--- START ---
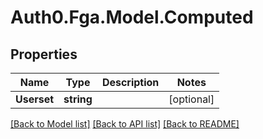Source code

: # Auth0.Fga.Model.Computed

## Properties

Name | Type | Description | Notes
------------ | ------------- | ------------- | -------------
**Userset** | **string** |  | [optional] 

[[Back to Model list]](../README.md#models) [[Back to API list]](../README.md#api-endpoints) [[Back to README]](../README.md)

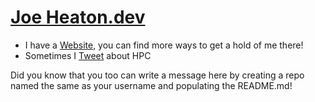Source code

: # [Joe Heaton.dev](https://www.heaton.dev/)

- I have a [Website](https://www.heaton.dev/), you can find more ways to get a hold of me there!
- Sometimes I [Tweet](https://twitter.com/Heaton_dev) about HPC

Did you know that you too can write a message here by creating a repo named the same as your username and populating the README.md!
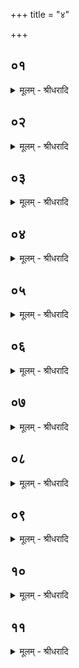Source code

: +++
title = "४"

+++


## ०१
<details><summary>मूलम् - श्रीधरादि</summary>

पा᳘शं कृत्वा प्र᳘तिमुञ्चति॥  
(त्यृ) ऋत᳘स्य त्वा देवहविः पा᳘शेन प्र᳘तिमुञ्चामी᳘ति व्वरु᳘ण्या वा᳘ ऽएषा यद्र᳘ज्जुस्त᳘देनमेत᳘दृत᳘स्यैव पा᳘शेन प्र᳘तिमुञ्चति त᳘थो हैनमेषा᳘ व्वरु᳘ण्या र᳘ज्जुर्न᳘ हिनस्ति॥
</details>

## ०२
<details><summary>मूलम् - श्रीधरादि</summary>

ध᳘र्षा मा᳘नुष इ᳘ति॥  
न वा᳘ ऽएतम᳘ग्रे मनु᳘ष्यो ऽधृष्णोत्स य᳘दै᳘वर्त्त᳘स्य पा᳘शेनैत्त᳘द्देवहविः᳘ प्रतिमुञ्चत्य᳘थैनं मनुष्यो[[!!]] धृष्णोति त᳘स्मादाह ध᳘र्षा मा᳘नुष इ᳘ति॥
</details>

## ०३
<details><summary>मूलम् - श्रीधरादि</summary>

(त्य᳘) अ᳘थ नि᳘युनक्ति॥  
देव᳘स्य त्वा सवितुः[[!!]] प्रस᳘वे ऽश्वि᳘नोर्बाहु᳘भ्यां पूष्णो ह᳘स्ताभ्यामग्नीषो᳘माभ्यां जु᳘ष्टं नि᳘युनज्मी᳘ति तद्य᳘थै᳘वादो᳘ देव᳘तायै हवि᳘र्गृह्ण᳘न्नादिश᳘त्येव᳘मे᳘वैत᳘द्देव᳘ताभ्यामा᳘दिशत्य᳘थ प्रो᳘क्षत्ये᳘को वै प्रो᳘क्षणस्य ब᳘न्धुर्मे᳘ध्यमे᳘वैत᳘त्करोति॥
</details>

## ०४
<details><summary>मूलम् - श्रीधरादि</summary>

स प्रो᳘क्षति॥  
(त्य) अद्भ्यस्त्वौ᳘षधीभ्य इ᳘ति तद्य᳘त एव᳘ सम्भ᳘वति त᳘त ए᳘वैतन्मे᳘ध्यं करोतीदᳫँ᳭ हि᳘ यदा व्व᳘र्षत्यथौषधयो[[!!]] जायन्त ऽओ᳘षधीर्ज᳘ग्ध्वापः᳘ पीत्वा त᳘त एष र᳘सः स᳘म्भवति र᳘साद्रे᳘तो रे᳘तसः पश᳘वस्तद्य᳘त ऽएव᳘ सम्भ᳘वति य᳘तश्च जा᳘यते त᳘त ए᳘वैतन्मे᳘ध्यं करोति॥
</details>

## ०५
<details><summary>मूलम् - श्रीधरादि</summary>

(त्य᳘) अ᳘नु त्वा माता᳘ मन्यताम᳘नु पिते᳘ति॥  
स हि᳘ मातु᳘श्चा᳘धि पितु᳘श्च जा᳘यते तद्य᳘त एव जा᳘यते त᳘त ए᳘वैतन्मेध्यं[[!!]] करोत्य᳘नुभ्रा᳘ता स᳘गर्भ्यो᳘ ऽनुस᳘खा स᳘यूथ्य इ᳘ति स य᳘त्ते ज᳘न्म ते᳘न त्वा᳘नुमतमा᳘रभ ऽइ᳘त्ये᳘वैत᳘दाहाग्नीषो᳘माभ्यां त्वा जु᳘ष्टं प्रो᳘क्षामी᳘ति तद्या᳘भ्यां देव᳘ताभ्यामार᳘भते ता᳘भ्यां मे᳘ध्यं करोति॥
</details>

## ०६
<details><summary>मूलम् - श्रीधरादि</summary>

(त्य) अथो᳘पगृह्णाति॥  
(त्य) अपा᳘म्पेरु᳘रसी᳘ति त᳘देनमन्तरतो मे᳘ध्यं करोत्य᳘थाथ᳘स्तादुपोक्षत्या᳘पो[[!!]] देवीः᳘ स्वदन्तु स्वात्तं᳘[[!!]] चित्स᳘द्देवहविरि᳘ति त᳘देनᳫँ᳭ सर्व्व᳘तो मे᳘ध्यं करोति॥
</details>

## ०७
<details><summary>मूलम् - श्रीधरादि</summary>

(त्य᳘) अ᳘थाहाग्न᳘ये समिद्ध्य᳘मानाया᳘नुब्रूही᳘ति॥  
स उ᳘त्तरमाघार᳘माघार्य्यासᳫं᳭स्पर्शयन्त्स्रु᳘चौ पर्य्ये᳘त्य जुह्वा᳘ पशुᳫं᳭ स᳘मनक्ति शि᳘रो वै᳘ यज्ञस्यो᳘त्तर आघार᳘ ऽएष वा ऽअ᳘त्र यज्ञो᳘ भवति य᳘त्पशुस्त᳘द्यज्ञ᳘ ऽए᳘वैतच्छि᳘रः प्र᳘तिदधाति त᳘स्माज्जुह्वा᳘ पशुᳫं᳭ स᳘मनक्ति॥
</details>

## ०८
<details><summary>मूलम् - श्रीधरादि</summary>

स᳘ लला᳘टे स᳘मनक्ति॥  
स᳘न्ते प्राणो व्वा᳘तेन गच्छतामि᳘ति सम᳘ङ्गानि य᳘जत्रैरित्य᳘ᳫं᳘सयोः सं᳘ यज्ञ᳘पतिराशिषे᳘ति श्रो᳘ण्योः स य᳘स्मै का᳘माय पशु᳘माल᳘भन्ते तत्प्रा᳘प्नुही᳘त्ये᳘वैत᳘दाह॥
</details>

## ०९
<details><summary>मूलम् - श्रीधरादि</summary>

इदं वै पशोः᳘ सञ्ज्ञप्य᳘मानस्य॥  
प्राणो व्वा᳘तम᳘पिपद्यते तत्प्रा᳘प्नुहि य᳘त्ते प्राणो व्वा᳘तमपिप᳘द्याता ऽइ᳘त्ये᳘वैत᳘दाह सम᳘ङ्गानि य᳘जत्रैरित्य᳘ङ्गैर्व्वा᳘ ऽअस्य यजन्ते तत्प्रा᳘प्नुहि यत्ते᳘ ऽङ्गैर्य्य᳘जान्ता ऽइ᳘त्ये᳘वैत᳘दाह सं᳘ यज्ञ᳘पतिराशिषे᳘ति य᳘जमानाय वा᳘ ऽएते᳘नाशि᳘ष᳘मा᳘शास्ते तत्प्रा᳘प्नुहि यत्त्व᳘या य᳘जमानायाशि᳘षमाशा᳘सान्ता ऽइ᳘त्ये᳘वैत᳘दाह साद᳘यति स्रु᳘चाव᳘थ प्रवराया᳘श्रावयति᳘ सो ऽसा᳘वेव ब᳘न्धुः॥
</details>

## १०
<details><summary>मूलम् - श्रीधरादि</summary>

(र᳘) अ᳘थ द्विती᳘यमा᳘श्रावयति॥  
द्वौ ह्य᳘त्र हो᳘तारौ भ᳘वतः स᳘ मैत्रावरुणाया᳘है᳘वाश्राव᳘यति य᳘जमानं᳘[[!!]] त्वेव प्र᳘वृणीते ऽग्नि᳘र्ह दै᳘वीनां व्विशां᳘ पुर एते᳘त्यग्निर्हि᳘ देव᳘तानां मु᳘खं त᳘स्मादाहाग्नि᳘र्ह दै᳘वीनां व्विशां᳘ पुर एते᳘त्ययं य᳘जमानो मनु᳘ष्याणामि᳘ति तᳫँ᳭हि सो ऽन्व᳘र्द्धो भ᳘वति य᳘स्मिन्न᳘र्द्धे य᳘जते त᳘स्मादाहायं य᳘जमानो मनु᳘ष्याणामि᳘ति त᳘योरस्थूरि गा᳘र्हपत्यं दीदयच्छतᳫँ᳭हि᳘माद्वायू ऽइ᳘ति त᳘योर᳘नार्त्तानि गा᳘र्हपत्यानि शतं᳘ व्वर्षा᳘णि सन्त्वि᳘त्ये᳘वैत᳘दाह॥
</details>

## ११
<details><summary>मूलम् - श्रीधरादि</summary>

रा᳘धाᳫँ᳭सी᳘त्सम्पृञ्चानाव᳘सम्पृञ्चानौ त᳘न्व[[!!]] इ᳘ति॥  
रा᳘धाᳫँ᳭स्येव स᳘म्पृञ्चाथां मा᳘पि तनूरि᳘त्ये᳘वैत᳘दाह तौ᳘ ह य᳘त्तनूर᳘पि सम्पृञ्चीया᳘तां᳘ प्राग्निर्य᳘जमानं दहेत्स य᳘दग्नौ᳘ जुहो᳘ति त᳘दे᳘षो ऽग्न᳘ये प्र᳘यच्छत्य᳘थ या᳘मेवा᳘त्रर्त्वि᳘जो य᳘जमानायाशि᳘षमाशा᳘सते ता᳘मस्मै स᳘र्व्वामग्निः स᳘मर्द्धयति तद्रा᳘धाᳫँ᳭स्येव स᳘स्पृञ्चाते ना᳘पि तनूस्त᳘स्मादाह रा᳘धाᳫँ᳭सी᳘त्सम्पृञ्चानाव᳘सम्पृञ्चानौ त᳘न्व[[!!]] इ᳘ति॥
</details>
--- END ---
--- START ---
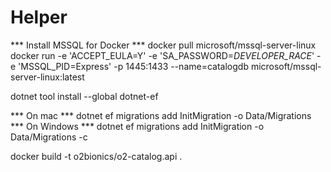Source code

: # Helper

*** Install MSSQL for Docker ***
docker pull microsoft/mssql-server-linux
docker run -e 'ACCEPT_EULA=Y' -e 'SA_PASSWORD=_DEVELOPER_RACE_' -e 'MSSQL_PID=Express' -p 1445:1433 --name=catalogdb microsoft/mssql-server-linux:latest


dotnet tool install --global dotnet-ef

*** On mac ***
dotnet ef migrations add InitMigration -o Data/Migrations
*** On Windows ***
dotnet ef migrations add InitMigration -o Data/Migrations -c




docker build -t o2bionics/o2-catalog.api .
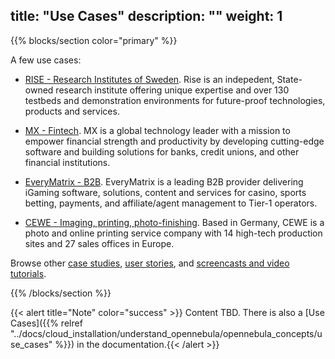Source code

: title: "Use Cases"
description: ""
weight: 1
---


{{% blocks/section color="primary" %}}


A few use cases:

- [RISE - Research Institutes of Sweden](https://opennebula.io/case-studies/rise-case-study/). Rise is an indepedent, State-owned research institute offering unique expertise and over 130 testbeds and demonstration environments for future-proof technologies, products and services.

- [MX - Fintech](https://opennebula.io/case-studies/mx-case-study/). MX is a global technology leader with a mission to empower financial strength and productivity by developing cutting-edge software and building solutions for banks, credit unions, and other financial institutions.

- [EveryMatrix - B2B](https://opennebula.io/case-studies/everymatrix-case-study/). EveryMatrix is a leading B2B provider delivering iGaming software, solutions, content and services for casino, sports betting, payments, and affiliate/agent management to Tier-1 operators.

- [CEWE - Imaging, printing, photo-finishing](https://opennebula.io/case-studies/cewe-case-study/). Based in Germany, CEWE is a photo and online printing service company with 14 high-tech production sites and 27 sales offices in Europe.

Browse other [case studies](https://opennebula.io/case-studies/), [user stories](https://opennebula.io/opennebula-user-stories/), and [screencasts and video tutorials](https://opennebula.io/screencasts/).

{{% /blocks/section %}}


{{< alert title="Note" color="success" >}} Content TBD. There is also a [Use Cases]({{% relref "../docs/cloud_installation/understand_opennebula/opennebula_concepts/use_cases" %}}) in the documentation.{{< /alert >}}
--- END ---
--- START ---
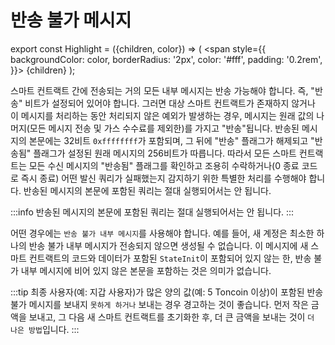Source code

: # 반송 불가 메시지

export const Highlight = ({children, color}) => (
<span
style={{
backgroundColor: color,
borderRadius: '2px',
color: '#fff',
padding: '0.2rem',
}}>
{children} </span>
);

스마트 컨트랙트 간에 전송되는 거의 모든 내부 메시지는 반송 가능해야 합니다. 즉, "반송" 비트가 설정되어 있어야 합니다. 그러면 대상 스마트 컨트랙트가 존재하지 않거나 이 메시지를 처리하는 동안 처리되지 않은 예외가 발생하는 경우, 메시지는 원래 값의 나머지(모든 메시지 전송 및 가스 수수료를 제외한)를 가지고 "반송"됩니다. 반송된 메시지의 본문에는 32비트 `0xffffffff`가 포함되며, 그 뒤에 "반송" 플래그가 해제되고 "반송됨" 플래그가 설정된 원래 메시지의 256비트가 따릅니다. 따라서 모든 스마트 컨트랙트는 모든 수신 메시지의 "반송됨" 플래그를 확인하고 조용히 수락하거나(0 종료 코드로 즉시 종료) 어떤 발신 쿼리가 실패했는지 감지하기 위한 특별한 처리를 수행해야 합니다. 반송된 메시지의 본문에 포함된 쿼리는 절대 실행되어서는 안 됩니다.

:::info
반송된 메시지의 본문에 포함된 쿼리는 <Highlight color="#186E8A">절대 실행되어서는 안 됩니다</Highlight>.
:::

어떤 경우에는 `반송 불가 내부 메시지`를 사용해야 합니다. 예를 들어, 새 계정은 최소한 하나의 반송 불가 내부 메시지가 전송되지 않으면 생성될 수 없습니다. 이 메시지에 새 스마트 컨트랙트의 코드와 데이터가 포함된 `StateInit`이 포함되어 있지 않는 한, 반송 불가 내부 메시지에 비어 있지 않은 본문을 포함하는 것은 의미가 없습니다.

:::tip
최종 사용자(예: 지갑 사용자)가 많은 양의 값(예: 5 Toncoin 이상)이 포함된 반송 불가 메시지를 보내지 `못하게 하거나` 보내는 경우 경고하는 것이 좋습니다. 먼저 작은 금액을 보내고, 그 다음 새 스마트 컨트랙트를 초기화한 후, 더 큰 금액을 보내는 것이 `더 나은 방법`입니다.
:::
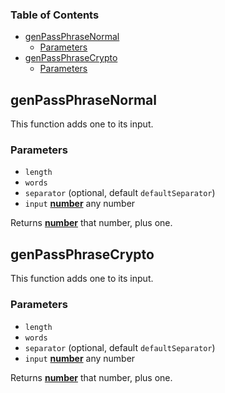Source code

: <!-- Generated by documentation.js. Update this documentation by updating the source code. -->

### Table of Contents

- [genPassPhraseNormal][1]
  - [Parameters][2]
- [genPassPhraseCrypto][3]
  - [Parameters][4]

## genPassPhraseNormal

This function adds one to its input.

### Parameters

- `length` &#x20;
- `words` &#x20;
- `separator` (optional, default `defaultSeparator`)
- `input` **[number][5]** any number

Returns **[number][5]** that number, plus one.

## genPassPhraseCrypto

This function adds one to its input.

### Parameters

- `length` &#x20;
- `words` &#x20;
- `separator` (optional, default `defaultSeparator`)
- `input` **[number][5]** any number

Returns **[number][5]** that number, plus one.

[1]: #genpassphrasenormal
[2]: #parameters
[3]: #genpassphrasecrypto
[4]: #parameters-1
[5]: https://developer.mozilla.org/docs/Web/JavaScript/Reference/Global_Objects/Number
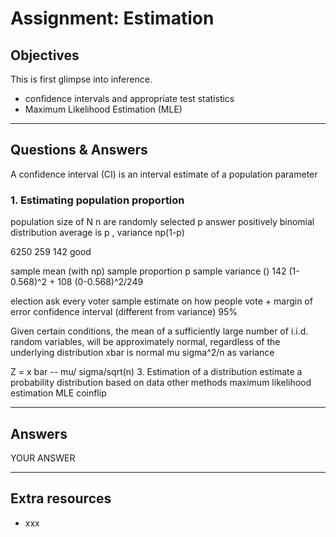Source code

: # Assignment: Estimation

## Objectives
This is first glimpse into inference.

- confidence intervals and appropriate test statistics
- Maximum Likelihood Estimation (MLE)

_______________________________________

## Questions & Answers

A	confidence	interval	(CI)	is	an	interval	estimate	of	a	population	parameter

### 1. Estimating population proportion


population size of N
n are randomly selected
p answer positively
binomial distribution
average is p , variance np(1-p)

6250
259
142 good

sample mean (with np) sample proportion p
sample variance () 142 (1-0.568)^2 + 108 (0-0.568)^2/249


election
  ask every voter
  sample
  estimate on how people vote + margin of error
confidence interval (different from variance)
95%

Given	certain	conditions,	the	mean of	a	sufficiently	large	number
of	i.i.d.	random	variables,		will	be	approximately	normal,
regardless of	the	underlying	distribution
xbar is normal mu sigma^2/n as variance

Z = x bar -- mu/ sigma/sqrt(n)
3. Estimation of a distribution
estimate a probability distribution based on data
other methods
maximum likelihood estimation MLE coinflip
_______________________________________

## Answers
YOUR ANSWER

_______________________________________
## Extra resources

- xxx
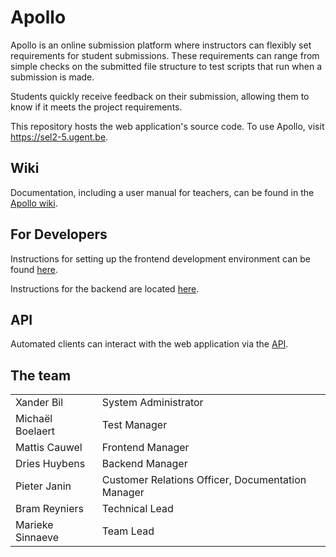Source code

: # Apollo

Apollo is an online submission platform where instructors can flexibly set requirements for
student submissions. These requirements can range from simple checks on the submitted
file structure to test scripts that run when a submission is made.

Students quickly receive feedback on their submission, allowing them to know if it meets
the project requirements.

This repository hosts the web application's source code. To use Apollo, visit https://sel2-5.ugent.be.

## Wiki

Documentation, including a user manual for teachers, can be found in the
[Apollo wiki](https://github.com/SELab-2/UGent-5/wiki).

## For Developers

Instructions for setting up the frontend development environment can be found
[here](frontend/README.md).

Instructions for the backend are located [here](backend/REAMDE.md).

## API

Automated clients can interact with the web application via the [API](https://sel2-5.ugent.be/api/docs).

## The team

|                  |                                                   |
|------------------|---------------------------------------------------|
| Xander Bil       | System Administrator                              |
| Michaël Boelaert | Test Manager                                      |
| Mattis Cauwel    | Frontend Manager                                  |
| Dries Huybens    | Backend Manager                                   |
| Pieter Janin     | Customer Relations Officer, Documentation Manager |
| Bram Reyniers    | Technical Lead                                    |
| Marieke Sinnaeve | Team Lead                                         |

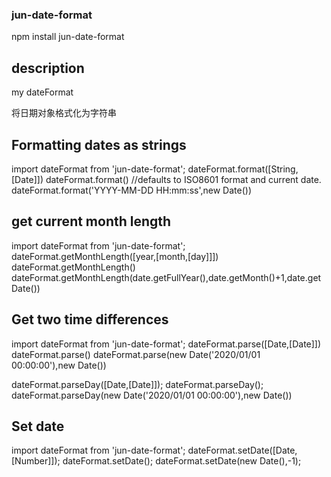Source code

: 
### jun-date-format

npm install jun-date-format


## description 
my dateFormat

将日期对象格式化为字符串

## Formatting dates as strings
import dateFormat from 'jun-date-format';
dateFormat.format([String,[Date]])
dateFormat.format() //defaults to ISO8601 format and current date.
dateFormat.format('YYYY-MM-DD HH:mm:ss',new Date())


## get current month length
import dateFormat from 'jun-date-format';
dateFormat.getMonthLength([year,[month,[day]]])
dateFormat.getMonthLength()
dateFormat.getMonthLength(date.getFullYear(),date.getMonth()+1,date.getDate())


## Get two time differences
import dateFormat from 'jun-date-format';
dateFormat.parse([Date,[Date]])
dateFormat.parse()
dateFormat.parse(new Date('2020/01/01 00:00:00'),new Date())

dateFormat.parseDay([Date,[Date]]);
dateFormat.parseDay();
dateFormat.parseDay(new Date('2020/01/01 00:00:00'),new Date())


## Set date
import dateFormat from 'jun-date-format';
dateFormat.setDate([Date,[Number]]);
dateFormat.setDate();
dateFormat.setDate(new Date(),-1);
--- END ---
TASK OBJECTIVE ->
Output exactly one stretch of the listing: from the line containing "Students quickly receive" through the line containing "[Apollo wiki](https://github.com/SELab-2/UGent-5/wiki).", both end lines included.

REPLY ->
Students quickly receive feedback on their submission, allowing them to know if it meets
the project requirements.

This repository hosts the web application's source code. To use Apollo, visit https://sel2-5.ugent.be.

## Wiki

Documentation, including a user manual for teachers, can be found in the
[Apollo wiki](https://github.com/SELab-2/UGent-5/wiki).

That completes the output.